Heh-heh. The catalyst of turmoil. The unknowing axis of evil, I am.

Let's take a step back. I got no skin in this game. I am ignorant but still curious.

The initial post/question related to amperage, not voltage.

James Brown posted early on, in-short, "resistance" is what has to be overcome. Amps do that, I think, yes? I believe the answer to my question is that "current has to increase" when resistance increases. Voltage remains constant as there is a cap on that, yet there are fused amps up to ten (let's say). That is what varies.

Jonny says max is around three. That tells me that as RPM's increase, resistance increases but the CDI box only needs to use a max of three to do it's job.

If it required four, it would take four.

wwest, you are able to tell me if this is conceptually in the ball park.

So it can keep up at high RPM's where Kettering grew tired., yes?

My little bit of reading says the CDI delivers a squillion volts but only for a micro second.

So IDI has a degree of lower voltage at the spark plug tip, but delivers a nice sustained spark all day regardless of rpm.

The traditional problem with the Kettering/inductive system is that as RPMs climb there is less and less time to overcome the inductive impedance (***1) and store enough charge.
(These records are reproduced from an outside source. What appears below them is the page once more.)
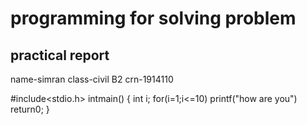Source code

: # programming for solving problem
## practical report
name-simran
class-civil B2
crn-1914110

#include<stdio.h>
intmain()
{
  int i;
  for(i=1;i<=10)
  printf("how are you")
  return0;
}
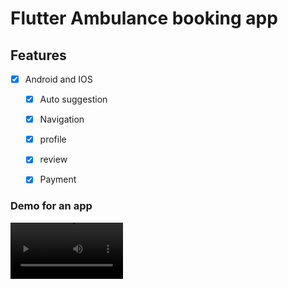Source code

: # Flutter Ambulance booking app

## Features

* [x] Android and IOS

  * [x] Auto suggestion
  * [x] Navigation
  * [x] profile
  * [x] review
  * [x] Payment


### Demo for an app
<video src='video1.mov' width=180 />


## Getting Started

For help getting started with Flutter, view our online
[documentation](http://flutter.io/).

For help on editing plugin code, view the [documentation](https://flutter.io/platform-plugins/#edit-code).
The coil design therefore must be a compromise between not overcharging it at low RPM but having the inductive impedance still remain low enough that it can be fully charged at maximum RPM.

Even with the most optimal design compromise most inductive system's charge level will decrease with RPM, eventually reaching a point where no spark is struck.

So power draw decreases with RPM.

The distinct advantage of an inductive system is FAST initial HV rise-time

CDI, on the other hand, has a relatively slow HV rise-time, but can be designed to maintain maximum power storage beyond what most ignitions required historically.

***1: Inductive Impedance: a coil of wire's "resistance" to allowing a change in the amount of current flowing through it.

The "400kV is probably a typo, 40kV is more likely.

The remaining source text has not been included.